Appointment Length & Costs:
11k

Type/Location:
Fashion-health/Shibuya

Language Notes:
English

Details of the Encounter:
Last thread I said that the guy there was rude, but the girl was nice.

This time the guy at the shop tried to cheat on me.
He asked me for 2k because I didn't have membership card.
I said I came here just a week ago, there was no such thing.
He insisted that I need to pay 2k more.
I said again, I've been there many times already. I knew the rules there. I didn't believe him.
He still insisted..
I had to talk to another guy there. Then they agreed that no need for the 2k fee.
Even I didn't choose the girl myself, I have to wait 30mins. Goddamn..

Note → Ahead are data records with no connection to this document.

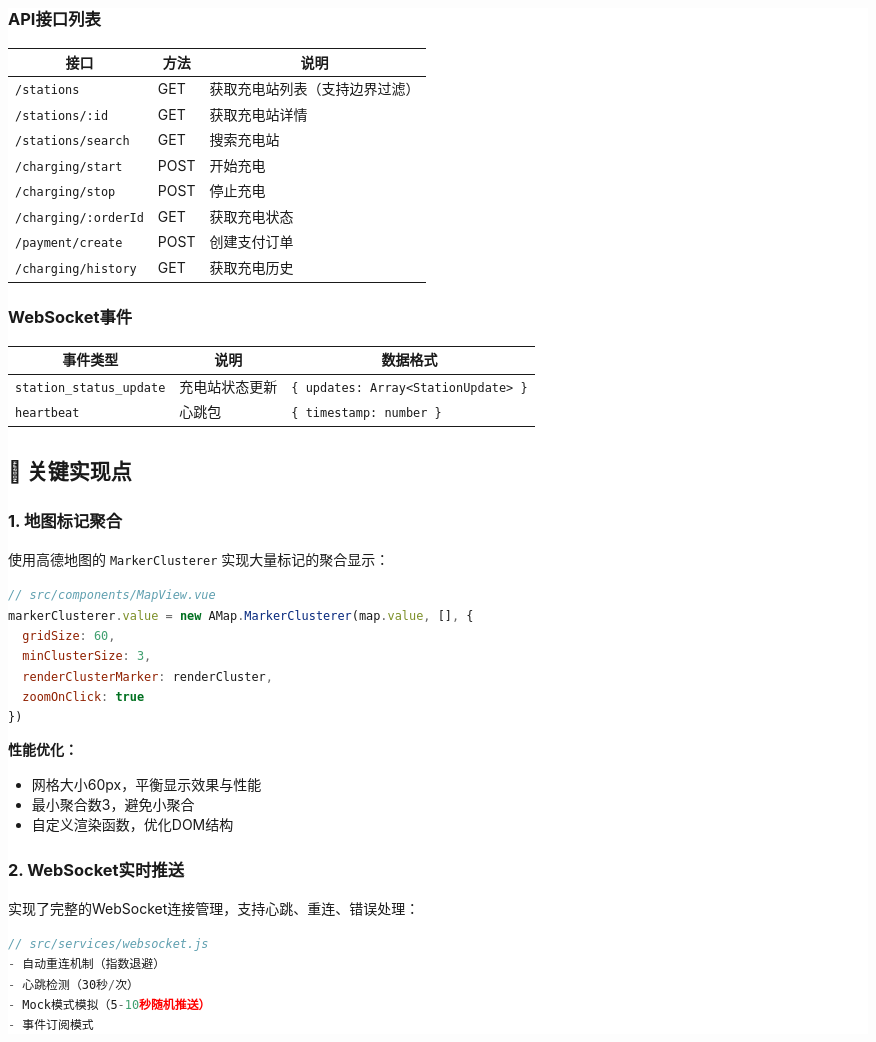 ### API接口列表

| 接口 | 方法 | 说明 |
|------|------|------|
| `/stations` | GET | 获取充电站列表（支持边界过滤） |
| `/stations/:id` | GET | 获取充电站详情 |
| `/stations/search` | GET | 搜索充电站 |
| `/charging/start` | POST | 开始充电 |
| `/charging/stop` | POST | 停止充电 |
| `/charging/:orderId` | GET | 获取充电状态 |
| `/payment/create` | POST | 创建支付订单 |
| `/charging/history` | GET | 获取充电历史 |

### WebSocket事件

| 事件类型 | 说明 | 数据格式 |
|---------|------|---------|
| `station_status_update` | 充电站状态更新 | `{ updates: Array<StationUpdate> }` |
| `heartbeat` | 心跳包 | `{ timestamp: number }` |

## 🎨 关键实现点

### 1. 地图标记聚合

使用高德地图的 `MarkerClusterer` 实现大量标记的聚合显示：

```javascript
// src/components/MapView.vue
markerClusterer.value = new AMap.MarkerClusterer(map.value, [], {
  gridSize: 60,
  minClusterSize: 3,
  renderClusterMarker: renderCluster,
  zoomOnClick: true
})
```

**性能优化：**
- 网格大小60px，平衡显示效果与性能
- 最小聚合数3，避免小聚合
- 自定义渲染函数，优化DOM结构

### 2. WebSocket实时推送

实现了完整的WebSocket连接管理，支持心跳、重连、错误处理：

```javascript
// src/services/websocket.js
- 自动重连机制（指数退避）
- 心跳检测（30秒/次）
- Mock模式模拟（5-10秒随机推送）
- 事件订阅模式
```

All the pictures for choice looked too good to be true. That's why I just let him choose one for me. But the girl was surprisingly pretty.
I think western men have different taste of girl from asian men. Anyway as a men from Asia, the girls of the shop always looks pretty enough to me.


Not recommended. But I will repeat.

Most of the shops refused gaijins. And many shop use fake photos.
Since I don't have too many choice, I will repeat. I have to admit that the girls of strawberry jam really looks good, and the price is reasonable.

Final Thoughts:
Not Recommended.

Closing Comments:
The guy at the shop is really a asshole!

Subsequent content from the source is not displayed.